According to a recent disclosure, Representative April McClain Delaney of Maryland’s 6th Congressional District repeatedly purchased shares of Nasdaq, Inc. (NASDAQ: NDAQ) and EMCOR Group, Inc. (NYSE: EME) throughout March. The filing shows that both names saw multiple trades in the $1,001–$15,000 range, implying total investments of at least tens of thousands of dollars in each company.

Infrastructure Construction

Nasdaq, Inc. is a leading exchange operator that runs the Nasdaq Stock Market and provides derivatives, indices, market data and trading technology. In 2025, it delivered record annual revenue of $5.2 billion, a year-over-year increase of approximately 12–13 percent. After hitting an all-time closing high of $100.66 on January 16, its share price retreated into the high-$80s by early April—a correction of more than 10 percent from the peak—yet it still retains a substantial portion of its multi-year gains.
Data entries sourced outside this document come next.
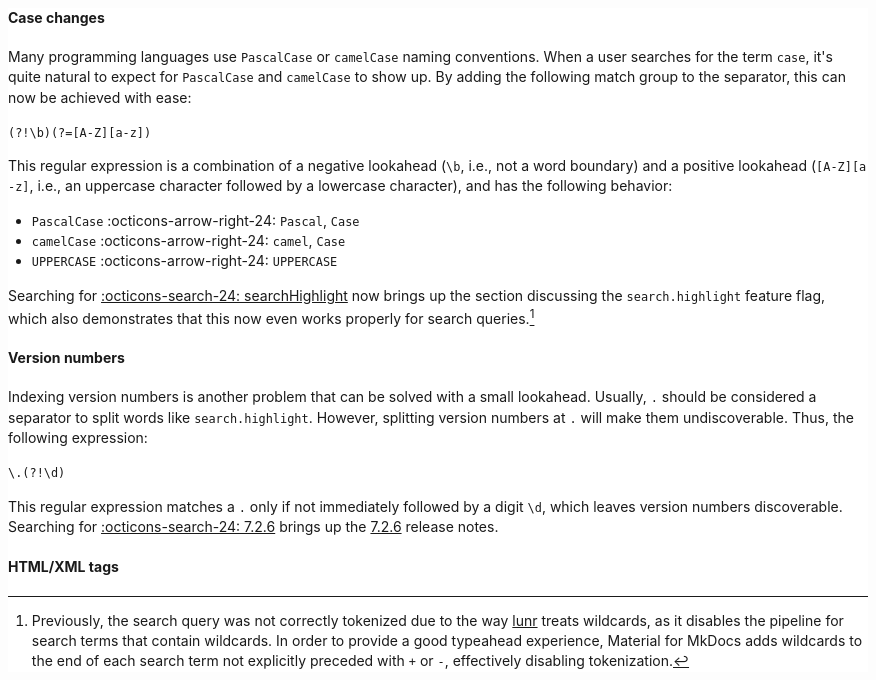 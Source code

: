   [^4]:
    As a fun fact: the [`separator`][separator] [default value] of the search
    plugin being `[\s\-]+` always has been kind of irritating, as it suggests
    that multiple characters can be considered being a separator. However, the
    `+` is completely irrelevant, as regular expression groups involving
    multiple characters were never supported by
    [lunr's default tokenizer][default tokenizer].

  [default value]: https://www.mkdocs.org/user-guide/configuration/#separator

#### Case changes

Many programming languages use `PascalCase` or `camelCase` naming conventions.
When a user searches for the term `case`, it's quite natural to expect for
`PascalCase` and `camelCase` to show up. By adding the following match group to
the separator, this can now be achieved with ease:

```
(?!\b)(?=[A-Z][a-z])
```

This regular expression is a combination of a negative lookahead (`\b`, i.e.,
not a word boundary) and a positive lookahead (`[A-Z][a-z]`, i.e., an uppercase
character followed by a lowercase character), and has the following behavior:

- `PascalCase` :octicons-arrow-right-24: `Pascal`, `Case`
- `camelCase` :octicons-arrow-right-24: `camel`, `Case`
- `UPPERCASE` :octicons-arrow-right-24: `UPPERCASE`

Searching for [:octicons-search-24: searchHighlight][q=searchHighlight]
now brings up the section discussing the `search.highlight` feature flag, which
also demonstrates that this now even works properly for search queries.[^5]

  [^5]:
    Previously, the search query was not correctly tokenized due to the way
    [lunr] treats wildcards, as it disables the pipeline for search terms that
    contain wildcards. In order to provide a good typeahead experience,
    Material for MkDocs adds wildcards to the end of each search term not
    explicitly preceded with `+` or `-`, effectively disabling tokenization.

  [q=searchHighlight]: ?q=searchHighlight

#### Version numbers

Indexing version numbers is another problem that can be solved with a small
lookahead. Usually, `.` should be considered a separator to split words like
`search.highlight`. However, splitting version numbers at `.` will make them
undiscoverable. Thus, the following expression:

```
\.(?!\d)
```

This regular expression matches a `.` only if not immediately followed by a
digit `\d`, which leaves version numbers discoverable. Searching for
[:octicons-search-24: 7.2.6][q=7.2.6] brings up the [7.2.6] release notes.

  [q=7.2.6]: ?q=7.2.6
  [7.2.6]: ../../changelog/index.md#7.2.6

#### HTML/XML tags


  [search]: ../../setup/setting-up-site-search.md
  [multilingual]: ../../plugins/search.md#config.lang
  [offline-capable]: ../../setup/building-for-offline-usage.md
  [what's new]: #whats-new
  [lunr]: https://lunrjs.com
  [lunr-languages]: https://github.com/MihaiValentin/lunr-languages
  [built-in search plugin]: ../../plugins/search.md
  [monkey patching]: https://github.com/arshiacomplus/docs/blob/ec7ccd2b2d15dd033740f388912f7be7738feec2/src/assets/javascripts/integrations/search/document/index.ts#L68-L71
  [separator]: ../../plugins/search.md#config.separator
  [default tokenizer]: https://github.com/olivernn/lunr.js/blob/aa5a878f62a6bba1e8e5b95714899e17e8150b38/lunr.js#L413-L456
  [post-processed]: https://github.com/arshiacomplus/docs/blob/ec7ccd2b2d15dd033740f388912f7be7738feec2/src/assets/javascripts/integrations/search/_/index.ts#L249-L272
  [rescored]: https://github.com/arshiacomplus/docs/blob/ec7ccd2b2d15dd033740f388912f7be7738feec2/src/assets/javascripts/integrations/search/_/index.ts#L274-L275
  [truncated]: https://github.com/arshiacomplus/docs/blob/master/src/templates/assets/javascripts/templates/search/index.tsx#L90
  [search preview]: search-better-faster-smaller/search-preview.png
  [Just the Docs]: https://pmarsceill.github.io/just-the-docs/
  [Docusaurus]: https://github.com/lelouch77/docusaurus-lunr-search
  [rich search previews]: #rich-search-previews
  [lookahead tokenization]: #tokenizer-lookahead
  [more accurate highlighting]: #accurate-highlighting
  [slightly better UX]: #user-interface
  [search index]: #search-index
  [search preview now]: search-better-faster-smaller/search-preview-now.png
  [search preview before]: search-better-faster-smaller/search-preview-before.png
  [regular expressions]: https://github.com/arshiacomplus/docs/blob/ec7ccd2b2d15dd033740f388912f7be7738feec2/src/assets/javascripts/integrations/search/highlighter/index.ts#L61-L91
  [dedicated segmenter]: http://chasen.org/~taku/software/TinySegmenter/
  [new tokenization approach]: #tokenizer-lookahead
  [case changes]: #case-changes
  [version numbers]: #version-numbers
  [HTML/XML tags]: #htmlxml-tags
  [q=twitter]: ?q=twitter
  [KJV Markdown]: https://github.com/arleym/kjv-markdown
  [instant loading]: ../../setup/setting-up-navigation.md#instant-loading
  [X survey]: https://x.com/squidfunk/status/1434477478823743488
Targeting growing global demand for U.S. markets, Nasdaq plans to introduce 23-hour trading (Monday through Friday) in the second half of 2026 and expand trading in tokenized securities, positioning itself at the forefront of digital-asset and market-structure regulation debates.

EMCOR Group is a U.S.–based infrastructure specialist responsible for electrical and mechanical construction, as well as facility operations and maintenance. It has secured numerous large-scale projects in data centers, semiconductors and water treatment. In its fourth-quarter 2025 earnings release, EMCOR reported record annual revenue and backlog, with its order book swelling to about $13.2 billion—driven largely by data-center and water-infrastructure projects. Following those results, the stock climbed from roughly $700 in early March to the mid-$750 range by early April, marking a several-percent gain over a short period and approaching its 52-week high in the $830 area.

Representative McClain Delaney serves on the House Agriculture Committee’s Subcommittee on Commodities, Digital Assets and Rural Development, and on the Science, Space and Technology Committee’s Research and Technology Subcommittee. In those roles, she influences policy on agriculture, digital assets, technology and infrastructure. She has advocated for increased EPA and climate-science funding, tax incentives for decarbonization technologies, deregulatory measures for small businesses, and relaxed rules on infrastructure and housing construction. Critics argue that her positions—supporting federal infrastructure investment and data-center and clean-energy demand (key to EMCOR), and shaping digital-asset and market-structure regulations (core to Nasdaq)—create potential conflicts of interest. Although she asserts that all her assets are managed by third parties and that she does not trade directly, her filings show over 200 individual equity transactions during her roughly one-year tenure. This has prompted online watchdog groups and civic organizations to call for a complete ban on members of Congress trading individual stocks or the mandatory use of blind trusts.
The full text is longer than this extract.